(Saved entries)
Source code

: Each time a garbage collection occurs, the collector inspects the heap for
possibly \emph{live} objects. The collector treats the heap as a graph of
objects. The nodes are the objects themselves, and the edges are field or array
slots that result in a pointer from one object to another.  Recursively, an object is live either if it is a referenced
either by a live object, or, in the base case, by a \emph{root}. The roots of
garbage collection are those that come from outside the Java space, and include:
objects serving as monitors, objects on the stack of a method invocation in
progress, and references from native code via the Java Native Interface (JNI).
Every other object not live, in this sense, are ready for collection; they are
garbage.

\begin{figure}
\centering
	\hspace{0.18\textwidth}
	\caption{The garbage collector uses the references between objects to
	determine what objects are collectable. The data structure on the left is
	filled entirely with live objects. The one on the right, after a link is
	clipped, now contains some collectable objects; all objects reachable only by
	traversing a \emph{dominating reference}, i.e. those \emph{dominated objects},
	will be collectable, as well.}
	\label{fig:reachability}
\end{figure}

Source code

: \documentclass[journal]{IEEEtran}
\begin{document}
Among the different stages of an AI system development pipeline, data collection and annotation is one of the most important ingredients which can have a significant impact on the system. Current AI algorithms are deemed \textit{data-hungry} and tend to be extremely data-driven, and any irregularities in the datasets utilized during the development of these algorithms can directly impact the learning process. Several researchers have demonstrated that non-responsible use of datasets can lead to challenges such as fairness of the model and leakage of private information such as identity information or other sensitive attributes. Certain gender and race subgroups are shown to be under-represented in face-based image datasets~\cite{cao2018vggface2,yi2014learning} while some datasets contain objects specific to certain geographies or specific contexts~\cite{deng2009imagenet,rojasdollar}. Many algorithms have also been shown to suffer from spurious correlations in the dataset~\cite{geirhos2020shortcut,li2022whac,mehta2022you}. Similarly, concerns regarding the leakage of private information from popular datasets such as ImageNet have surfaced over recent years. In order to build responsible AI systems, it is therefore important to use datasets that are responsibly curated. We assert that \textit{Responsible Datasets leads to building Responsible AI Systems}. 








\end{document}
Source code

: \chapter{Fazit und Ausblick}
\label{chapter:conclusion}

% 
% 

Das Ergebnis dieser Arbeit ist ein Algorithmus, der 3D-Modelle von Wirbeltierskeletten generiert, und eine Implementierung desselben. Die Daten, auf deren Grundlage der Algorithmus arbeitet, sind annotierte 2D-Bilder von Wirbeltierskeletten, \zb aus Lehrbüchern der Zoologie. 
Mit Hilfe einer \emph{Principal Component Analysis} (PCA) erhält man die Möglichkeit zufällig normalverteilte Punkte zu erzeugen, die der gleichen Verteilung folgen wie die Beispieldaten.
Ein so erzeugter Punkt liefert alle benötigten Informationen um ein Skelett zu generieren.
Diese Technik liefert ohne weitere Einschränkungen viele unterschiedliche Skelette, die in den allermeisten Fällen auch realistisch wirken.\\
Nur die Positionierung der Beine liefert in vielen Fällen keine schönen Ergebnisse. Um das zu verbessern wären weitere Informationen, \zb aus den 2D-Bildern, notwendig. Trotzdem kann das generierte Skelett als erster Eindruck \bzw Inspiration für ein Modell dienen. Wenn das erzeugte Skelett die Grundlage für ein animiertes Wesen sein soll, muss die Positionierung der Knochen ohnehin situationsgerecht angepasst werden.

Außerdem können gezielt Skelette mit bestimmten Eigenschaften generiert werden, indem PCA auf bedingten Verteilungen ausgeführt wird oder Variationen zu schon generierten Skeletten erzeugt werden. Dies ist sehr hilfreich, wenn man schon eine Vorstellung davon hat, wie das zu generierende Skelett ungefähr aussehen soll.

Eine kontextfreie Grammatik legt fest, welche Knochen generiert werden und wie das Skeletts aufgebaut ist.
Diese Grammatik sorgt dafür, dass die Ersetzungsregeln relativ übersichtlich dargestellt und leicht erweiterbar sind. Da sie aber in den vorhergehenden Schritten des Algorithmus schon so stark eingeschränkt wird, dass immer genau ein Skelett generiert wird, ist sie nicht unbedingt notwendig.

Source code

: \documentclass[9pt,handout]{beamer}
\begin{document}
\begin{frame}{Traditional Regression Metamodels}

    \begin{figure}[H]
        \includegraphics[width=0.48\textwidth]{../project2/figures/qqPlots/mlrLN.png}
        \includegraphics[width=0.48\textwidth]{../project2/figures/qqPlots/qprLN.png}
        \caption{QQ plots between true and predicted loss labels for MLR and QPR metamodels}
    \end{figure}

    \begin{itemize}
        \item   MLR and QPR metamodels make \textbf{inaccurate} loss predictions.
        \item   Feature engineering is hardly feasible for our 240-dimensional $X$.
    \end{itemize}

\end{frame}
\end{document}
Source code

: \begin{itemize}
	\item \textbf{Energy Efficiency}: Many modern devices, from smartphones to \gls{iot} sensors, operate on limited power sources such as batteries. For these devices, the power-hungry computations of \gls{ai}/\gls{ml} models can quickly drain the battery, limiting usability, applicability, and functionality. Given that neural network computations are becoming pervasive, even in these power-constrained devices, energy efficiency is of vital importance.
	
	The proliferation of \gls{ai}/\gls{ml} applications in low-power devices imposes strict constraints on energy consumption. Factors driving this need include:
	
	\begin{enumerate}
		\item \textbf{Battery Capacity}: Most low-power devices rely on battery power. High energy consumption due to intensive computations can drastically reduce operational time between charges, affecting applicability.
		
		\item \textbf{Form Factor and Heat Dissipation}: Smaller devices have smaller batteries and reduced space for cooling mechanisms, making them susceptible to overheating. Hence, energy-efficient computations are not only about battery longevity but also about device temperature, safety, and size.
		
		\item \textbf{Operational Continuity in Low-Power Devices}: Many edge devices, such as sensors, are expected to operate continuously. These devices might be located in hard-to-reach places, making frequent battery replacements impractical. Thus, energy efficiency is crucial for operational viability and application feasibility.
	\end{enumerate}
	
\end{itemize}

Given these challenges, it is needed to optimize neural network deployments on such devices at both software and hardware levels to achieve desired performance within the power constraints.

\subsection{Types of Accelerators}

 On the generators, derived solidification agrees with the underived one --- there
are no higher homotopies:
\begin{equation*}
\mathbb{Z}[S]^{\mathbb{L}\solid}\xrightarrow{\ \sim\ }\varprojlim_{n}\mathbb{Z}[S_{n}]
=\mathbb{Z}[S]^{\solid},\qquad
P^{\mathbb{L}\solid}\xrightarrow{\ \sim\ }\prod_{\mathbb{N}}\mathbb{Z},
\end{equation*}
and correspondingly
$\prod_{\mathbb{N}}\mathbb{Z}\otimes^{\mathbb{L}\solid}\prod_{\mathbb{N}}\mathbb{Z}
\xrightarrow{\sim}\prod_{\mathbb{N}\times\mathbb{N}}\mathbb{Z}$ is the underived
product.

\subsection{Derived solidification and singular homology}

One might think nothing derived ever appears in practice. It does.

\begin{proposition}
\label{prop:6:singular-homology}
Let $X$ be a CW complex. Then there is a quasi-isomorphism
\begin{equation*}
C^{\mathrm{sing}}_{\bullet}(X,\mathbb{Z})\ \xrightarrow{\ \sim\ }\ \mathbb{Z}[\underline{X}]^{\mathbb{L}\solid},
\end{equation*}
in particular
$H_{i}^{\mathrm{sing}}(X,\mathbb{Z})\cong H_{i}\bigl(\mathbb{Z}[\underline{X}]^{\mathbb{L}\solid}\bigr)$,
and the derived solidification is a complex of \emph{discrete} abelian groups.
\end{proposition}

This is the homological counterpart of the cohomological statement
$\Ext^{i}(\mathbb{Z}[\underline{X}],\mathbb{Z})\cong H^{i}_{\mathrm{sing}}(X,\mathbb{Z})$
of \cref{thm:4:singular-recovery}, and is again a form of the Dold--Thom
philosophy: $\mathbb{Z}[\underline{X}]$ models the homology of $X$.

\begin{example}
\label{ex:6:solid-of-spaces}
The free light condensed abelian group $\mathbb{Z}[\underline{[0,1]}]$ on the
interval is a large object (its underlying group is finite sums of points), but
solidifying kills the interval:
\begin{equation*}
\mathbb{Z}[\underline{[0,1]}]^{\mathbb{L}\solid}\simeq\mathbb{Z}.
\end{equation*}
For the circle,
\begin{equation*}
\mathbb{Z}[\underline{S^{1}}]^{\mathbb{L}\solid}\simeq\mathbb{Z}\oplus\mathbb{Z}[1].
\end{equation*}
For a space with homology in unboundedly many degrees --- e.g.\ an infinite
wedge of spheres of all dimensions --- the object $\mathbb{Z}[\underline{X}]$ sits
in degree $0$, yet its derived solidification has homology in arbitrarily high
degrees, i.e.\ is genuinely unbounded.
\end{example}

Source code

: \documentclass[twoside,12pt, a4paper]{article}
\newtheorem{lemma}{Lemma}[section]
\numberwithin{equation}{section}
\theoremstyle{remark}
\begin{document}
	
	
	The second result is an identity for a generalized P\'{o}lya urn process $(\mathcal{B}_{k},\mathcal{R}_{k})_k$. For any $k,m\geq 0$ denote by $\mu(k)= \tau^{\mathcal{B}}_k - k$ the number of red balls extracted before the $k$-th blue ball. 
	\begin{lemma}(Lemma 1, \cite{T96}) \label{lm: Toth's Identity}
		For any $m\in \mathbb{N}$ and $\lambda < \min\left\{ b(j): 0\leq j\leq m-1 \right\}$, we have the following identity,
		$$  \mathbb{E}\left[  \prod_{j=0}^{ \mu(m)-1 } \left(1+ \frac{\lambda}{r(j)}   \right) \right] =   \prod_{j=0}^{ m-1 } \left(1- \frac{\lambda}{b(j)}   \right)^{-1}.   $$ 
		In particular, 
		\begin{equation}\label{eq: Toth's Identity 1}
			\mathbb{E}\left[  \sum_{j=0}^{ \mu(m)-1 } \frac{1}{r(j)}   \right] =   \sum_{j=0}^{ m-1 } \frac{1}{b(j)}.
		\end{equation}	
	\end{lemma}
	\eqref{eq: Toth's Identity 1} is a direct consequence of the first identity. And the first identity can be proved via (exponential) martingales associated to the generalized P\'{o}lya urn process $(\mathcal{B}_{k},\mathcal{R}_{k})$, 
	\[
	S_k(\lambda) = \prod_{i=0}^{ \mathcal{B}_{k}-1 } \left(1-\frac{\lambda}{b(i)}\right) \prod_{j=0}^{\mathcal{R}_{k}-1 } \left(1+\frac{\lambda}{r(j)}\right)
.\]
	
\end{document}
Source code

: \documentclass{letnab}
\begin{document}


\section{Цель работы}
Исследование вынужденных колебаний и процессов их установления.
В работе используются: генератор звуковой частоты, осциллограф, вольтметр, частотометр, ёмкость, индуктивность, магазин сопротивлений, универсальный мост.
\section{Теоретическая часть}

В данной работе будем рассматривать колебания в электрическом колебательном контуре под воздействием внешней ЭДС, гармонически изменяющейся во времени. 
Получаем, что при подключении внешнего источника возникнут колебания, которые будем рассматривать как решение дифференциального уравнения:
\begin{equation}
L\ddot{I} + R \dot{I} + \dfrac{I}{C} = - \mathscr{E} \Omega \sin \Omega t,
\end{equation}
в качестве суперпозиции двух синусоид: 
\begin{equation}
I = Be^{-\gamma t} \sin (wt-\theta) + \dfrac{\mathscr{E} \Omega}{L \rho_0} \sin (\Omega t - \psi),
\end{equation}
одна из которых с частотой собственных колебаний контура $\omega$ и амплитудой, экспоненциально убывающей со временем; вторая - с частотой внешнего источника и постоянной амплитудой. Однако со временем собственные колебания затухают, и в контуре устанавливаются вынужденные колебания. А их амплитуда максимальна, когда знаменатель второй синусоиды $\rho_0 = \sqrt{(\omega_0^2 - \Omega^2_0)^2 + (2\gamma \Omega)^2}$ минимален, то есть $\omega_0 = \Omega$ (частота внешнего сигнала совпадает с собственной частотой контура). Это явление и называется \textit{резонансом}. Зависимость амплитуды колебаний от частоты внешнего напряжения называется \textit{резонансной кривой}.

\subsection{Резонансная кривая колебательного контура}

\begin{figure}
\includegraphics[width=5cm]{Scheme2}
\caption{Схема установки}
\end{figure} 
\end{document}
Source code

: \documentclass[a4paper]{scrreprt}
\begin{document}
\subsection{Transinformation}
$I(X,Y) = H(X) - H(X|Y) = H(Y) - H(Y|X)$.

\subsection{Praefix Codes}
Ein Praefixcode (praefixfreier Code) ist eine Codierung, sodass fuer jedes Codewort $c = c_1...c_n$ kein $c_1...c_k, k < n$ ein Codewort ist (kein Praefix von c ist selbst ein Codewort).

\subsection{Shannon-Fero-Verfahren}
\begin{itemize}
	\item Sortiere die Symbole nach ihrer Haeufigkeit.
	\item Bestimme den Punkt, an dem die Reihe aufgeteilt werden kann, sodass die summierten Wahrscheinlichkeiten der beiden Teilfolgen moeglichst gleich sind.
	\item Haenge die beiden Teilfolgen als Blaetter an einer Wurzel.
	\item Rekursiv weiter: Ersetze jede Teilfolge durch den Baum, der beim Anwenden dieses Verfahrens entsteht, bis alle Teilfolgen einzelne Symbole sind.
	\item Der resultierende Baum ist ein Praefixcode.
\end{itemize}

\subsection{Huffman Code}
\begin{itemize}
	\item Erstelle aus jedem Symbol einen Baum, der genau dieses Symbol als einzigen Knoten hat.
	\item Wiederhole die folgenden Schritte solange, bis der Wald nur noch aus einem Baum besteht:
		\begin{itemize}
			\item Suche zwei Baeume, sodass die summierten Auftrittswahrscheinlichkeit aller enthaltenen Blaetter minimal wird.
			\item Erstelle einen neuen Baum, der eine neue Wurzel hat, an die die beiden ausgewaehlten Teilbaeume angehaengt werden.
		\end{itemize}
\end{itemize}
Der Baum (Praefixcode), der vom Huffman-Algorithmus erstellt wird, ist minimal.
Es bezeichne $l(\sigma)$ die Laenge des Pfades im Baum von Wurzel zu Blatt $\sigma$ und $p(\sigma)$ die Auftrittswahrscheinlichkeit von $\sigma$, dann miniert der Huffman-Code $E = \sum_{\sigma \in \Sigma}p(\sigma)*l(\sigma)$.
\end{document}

*What to work on*
Exactly the lines from the one containing "Teilbaeume angehaengt werden." through the end of the records should be reproduced, and no others.

*Exercise answer*
			\item Erstelle einen neuen Baum, der eine neue Wurzel hat, an die die beiden ausgewaehlten Teilbaeume angehaengt werden.
		\end{itemize}
\end{itemize}
Der Baum (Praefixcode), der vom Huffman-Algorithmus erstellt wird, ist minimal.
Es bezeichne $l(\sigma)$ die Laenge des Pfades im Baum von Wurzel zu Blatt $\sigma$ und $p(\sigma)$ die Auftrittswahrscheinlichkeit von $\sigma$, dann miniert der Huffman-Code $E = \sum_{\sigma \in \Sigma}p(\sigma)*l(\sigma)$.
\end{document}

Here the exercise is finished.